Frustrated, annoyed, and abandoning their purchase.

This is how users respond to slowness and lack of considered experience design in today's digital retail climate of abundance.

It's more crucial than ever to ensure consistent, positive user journeys that enrich the online shopping experience for busy consumers.

Consumers are increasingly time-poor and deficient in attention spans, meaning that any hiccups in experience are going to eat into your wallet.

As an ecommerce business, if you're not moving, you're losing the race.

Say hello to Headless Commerce, quickly becoming the de-facto approach to implementing fast, personalized, and meaningful user journeys that enrich the user experience and incite users to action.

I won't get too tech-y here, but read all about how Headless Commerce works here.

Headless Commerce?

When you’re managing and maintaining a store on Shopify, Magento, or another all-in-one platform, you're most typically operating the monolithic model.

With the promise to "take care of everything" and empower you to "do it yourself", these platforms provide a wealth of tooling that enables you to go from zero to hero in no time.

Then, you start adding apps, plugins, modifying the theme, and 4 years later you're in a little too deep.

Google Page Speed Insights is starting to report failures on key metrics, and you're noticing on session replay that users are waiting more than 3 seconds for pages to load.

Sometimes, your website assets don't load fully and you can't see fonts or icons for another 10 seconds after the content loads. 

"Deliver better experiences with...", they said. 

"Take over the world with...", they said. 

Mmm, OK.

So, let's take a deep dive. 

With a traditional, or monolithic ecommerce model, you'll populate & manage your content, assets/media files, orders, payments, inventory, search, user accounts, and even the site design via the same platform or application (WooCommerce, we're looking at you!).

Your single system is responsible for literally everything. And hence, we refer to it as monolithic.

The higher-ups have demanded additional functionality and tracking, so you're up-to your eyeballs in plugins, apps, and tracking scripts, and you're not actually that impressed by the user experience the store delivers anymore. Perhaps you're even a little concerned.
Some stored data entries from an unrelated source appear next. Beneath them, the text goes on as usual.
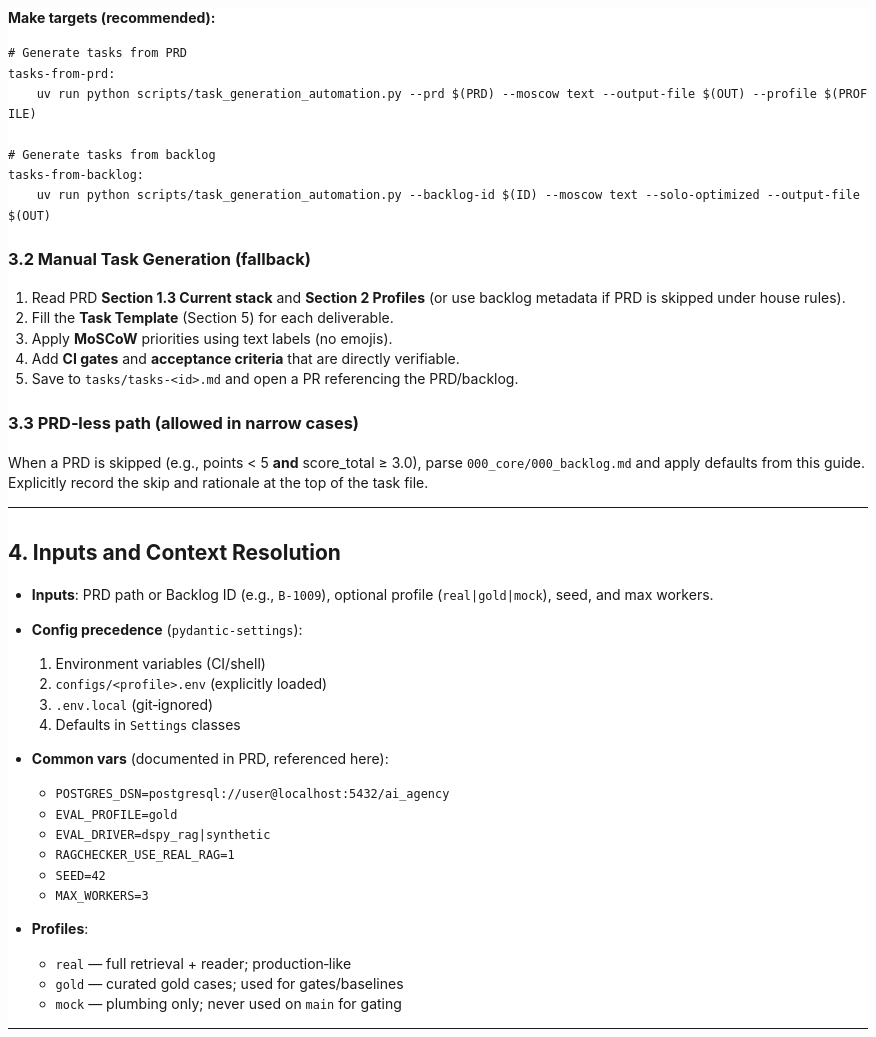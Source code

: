 **Make targets (recommended):**
```make
# Generate tasks from PRD
tasks-from-prd:
    uv run python scripts/task_generation_automation.py --prd $(PRD) --moscow text --output-file $(OUT) --profile $(PROFILE)

# Generate tasks from backlog
tasks-from-backlog:
    uv run python scripts/task_generation_automation.py --backlog-id $(ID) --moscow text --solo-optimized --output-file $(OUT)
```

### 3.2 Manual Task Generation (fallback)

1) Read PRD **Section 1.3 Current stack** and **Section 2 Profiles** (or use backlog metadata if PRD is skipped under house rules).
2) Fill the **Task Template** (Section 5) for each deliverable.
3) Apply **MoSCoW** priorities using text labels (no emojis).
4) Add **CI gates** and **acceptance criteria** that are directly verifiable.
5) Save to `tasks/tasks-<id>.md` and open a PR referencing the PRD/backlog.

### 3.3 PRD‑less path (allowed in narrow cases)

When a PRD is skipped (e.g., points < 5 **and** score_total ≥ 3.0), parse `000_core/000_backlog.md` and apply defaults from this guide. Explicitly record the skip and rationale at the top of the task file.

---

## 4. Inputs and Context Resolution

- **Inputs**: PRD path or Backlog ID (e.g., `B-1009`), optional profile (`real|gold|mock`), seed, and max workers.
- **Config precedence** (`pydantic-settings`):
  1. Environment variables (CI/shell)
  2. `configs/<profile>.env` (explicitly loaded)
  3. `.env.local` (git‑ignored)
  4. Defaults in `Settings` classes

- **Common vars** (documented in PRD, referenced here):
  - `POSTGRES_DSN=postgresql://user@localhost:5432/ai_agency`
  - `EVAL_PROFILE=gold`
  - `EVAL_DRIVER=dspy_rag|synthetic`
  - `RAGCHECKER_USE_REAL_RAG=1`
  - `SEED=42`
  - `MAX_WORKERS=3`

- **Profiles**:
  - `real` — full retrieval + reader; production‑like
  - `gold` — curated gold cases; used for gates/baselines
  - `mock` — plumbing only; never used on `main` for gating

---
If your tech team is really responsible, they've probably also setup a staging environment for the store, but it doesn't really work as it should and you can't actually test things properly before deploying the same changes to live (which you'll do manually by editing some files or code, am-I-rite?).

When making changes to your frontend, there's a frenzied panic as to whether it's going to break something as you deploy those changes live. The uncertainty is crippling–we know–we hear it all the time from brands who reach out seeking a solution. Luckily, we have one (more down below).

In a monolithic/traditional ecommerce setup, all of your "stuff" is housed in the one single platform. Maybe you've connected a few plugins which are siphoning off data elsewhere so you can better track inventory, but for the most part, it's all under one roof.

The backend powers the front, the frontend kinda powers the back, it's all a jumbled mess of sticky, buggy, bloated code that nobody wants to edit or update.

Think WordPress/WooCommerce, or open source Magento. It might even get this bad on a traditional Shopify setup with a heavily customized Liquid theme and an overuse of frontend plugins + oversized assets.

But what's the problem with monolithic architecture for ecommerce?

That one's simple. Just as you wouldn't have the same contractor work on all parts of your home, there are big drawbacks to entrusting a single piece of software to manage all of your ecommerce operations. 

Over-diversification, in any respect, can lead to a loss of specialism, and this is the crux of the problem with the monolithic software model. 

Particularly for ecommerce, where digital experience is responsible for a large portion of your bread and butter, a degrading lack of software specialism isn't sustainable forever.

Web and marketing teams will commonly use plugins or apps in an attempt to extend the specialisms of the core ecommerce platform, but this is not without its drawbacks in performance, security, and longer term maintainability.

For smaller brands who operate storefronts of lower traffic volumes, the monolithic model can work very well. Challenges start to arise when poor architecture over the long-term has resulted in high levels of bloat, complexity, and deferred technical debt. 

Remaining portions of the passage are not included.